If the table were very small it could be cached completely, or all the columns could be indexed which means only the index would have to be read to satisfy any query.
Also make sure that you’re not disabling the use of an index by:-
* using an operator on the column (eg. <indexed_col> + 1);
* the use of hints, if you’re running Oracle(only applies if you’re using the cost based optimizer);
* using NULL and not equal checks. (eg. <indexed_col> <> 12345 ; or <indexed_col> IS NULL)
5. Use Full-Table Scans
If the table is very large, depending on how many blocks are read, using an index may remove everything else from the buffer cache and degrade the performance of all other queries. In which case a full-table scan is better – only the last few blocks read are kept in the buffer cache.
6. Optimize Joins
* All other things being equal, the driving table is the one listed LAST in the FROM clause, when using the rule-based optimizer. Changing the order of the columns in the join condition does not change which table is used as the driving table. Choose the driving table carefully to ensure the minimum number of rows are returned.

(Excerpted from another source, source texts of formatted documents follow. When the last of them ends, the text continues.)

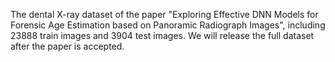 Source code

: The dental X-ray dataset of the paper "Exploring Effective DNN Models for Forensic Age Estimation based on Panoramic Radiograph Images", including 23888 train images and 3904 test images. 
We will release the full dataset after the paper is accepted. 
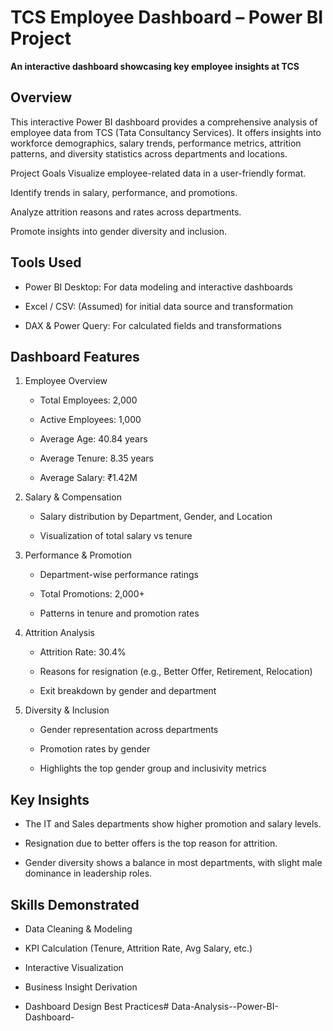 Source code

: # TCS Employee Dashboard – Power BI Project  
**An interactive dashboard showcasing key employee insights at TCS**


##  Overview
This interactive Power BI dashboard provides a comprehensive analysis of employee data from TCS (Tata Consultancy Services). It offers insights into workforce demographics, salary trends, performance metrics, attrition patterns, and diversity statistics across departments and locations.

Project Goals
Visualize employee-related data in a user-friendly format.

Identify trends in salary, performance, and promotions.

Analyze attrition reasons and rates across departments.

Promote insights into gender diversity and inclusion.

##  Tools Used
- Power BI Desktop: For data modeling and interactive dashboards

- Excel / CSV: (Assumed) for initial data source and transformation

- DAX & Power Query: For calculated fields and transformations

## Dashboard Features
 1. Employee Overview
    - Total Employees: 2,000

    - Active Employees: 1,000

    - Average Age: 40.84 years

    - Average Tenure: 8.35 years

    - Average Salary: ₹1.42M

 2. Salary & Compensation
    - Salary distribution by Department, Gender, and Location

    - Visualization of total salary vs tenure

 3. Performance & Promotion
    - Department-wise performance ratings

    - Total Promotions: 2,000+

    - Patterns in tenure and promotion rates

 4. Attrition Analysis
    - Attrition Rate: 30.4%

    - Reasons for resignation (e.g., Better Offer, Retirement, Relocation)

    - Exit breakdown by gender and department

 5. Diversity & Inclusion
    - Gender representation across departments

    - Promotion rates by gender

    - Highlights the top gender group and inclusivity metrics

## Key Insights
- The IT and Sales departments show higher promotion and salary levels.

- Resignation due to better offers is the top reason for attrition.

- Gender diversity shows a balance in most departments, with slight male dominance in leadership roles.

## Skills Demonstrated
- Data Cleaning & Modeling

- KPI Calculation (Tenure, Attrition Rate, Avg Salary, etc.)

- Interactive Visualization

- Business Insight Derivation

- Dashboard Design Best Practices# Data-Analysis--Power-BI-Dashboard-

When using the cost-based optimizer, ensure that all the tables in the join have been analyzed (ask your dba), if they haven’t, this may well cause poor performance. The most usual way to optimize queries when using the cost-based optimizer is to use hints, which instruct the parser as to which indexes should or should not be used, or which tables should be scanned in full. You can also experiment with the order of the tables in the join.
* Indexes – these can still be used even if the where clause contains a “like” condition but not if there is a “not like” condition.

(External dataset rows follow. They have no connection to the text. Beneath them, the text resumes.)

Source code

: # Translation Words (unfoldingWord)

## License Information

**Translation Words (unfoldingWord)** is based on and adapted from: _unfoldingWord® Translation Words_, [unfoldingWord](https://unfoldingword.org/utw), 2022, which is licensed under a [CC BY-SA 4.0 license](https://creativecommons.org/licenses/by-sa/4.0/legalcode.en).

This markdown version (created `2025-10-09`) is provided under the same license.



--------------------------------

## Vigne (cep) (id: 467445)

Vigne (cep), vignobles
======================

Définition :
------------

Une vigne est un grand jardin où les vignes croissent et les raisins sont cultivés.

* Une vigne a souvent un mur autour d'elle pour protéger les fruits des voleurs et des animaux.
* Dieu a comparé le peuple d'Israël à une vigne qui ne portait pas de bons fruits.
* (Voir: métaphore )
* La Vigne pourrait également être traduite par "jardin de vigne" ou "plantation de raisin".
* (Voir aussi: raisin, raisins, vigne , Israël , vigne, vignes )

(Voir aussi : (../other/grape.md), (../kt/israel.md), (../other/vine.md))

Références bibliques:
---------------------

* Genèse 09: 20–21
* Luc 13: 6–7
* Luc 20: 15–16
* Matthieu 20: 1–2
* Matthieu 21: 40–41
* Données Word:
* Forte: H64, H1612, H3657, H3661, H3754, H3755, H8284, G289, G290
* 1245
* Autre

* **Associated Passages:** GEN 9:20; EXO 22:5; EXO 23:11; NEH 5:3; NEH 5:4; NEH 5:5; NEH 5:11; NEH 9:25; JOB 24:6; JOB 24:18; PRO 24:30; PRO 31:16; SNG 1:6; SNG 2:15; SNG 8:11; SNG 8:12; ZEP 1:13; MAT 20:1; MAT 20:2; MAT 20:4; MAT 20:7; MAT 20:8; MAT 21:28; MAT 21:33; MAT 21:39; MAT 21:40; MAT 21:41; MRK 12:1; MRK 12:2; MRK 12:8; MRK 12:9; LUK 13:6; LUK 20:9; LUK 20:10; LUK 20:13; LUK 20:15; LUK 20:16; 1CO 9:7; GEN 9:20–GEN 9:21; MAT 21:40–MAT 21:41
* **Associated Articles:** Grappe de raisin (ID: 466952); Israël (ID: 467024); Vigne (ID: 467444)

* Outer joins – the correct syntax for outer joins using Oracle syntax is:
tab1.col1(+)= tab2.col1
or tab1.col1 = tab2.col1(+)
The bracketed plus sign follows the column of the table which has/may have the missing row.
An alternative is to use the ANSI standard outer join format which has the advantage that it enables you to perform a full outer join in one statement:
tab1.col1 left outer join tab2.col1 (return all rows from tab1)
tab1.col1 right outer join tab2.col1 (return all rows from tab2)
tab1.col1 full outer join tab2.col1 (return all rows from tab1 and tab2)
The final tip for this short tutorial is:
7. Name The Columns In A Query
There are three good reasons why it is better to name the columns in a query rather than to use “select * from …”.
1. Network traffic is reduced. This can have a significant impact on performance if the table has a large number of columns, or the table has a long or long raw column or have in-line clob or blob columns (all of which can be up to 2 Gigabytes in length). These types of columns will take a long time to transfer over the network and so they should not be fetched from the database unless they are specifically required.
2. The code is easier to understand, which means you need fewer comments!
3. It could save the need for changes in the future. If you are using views, not only might columns be added to or removed from the view, but the order of the columns could well change – in which case using “SELECT *” at best would fetch the wrong data and at worst would fail with an Oracle error which might take a long while to understand.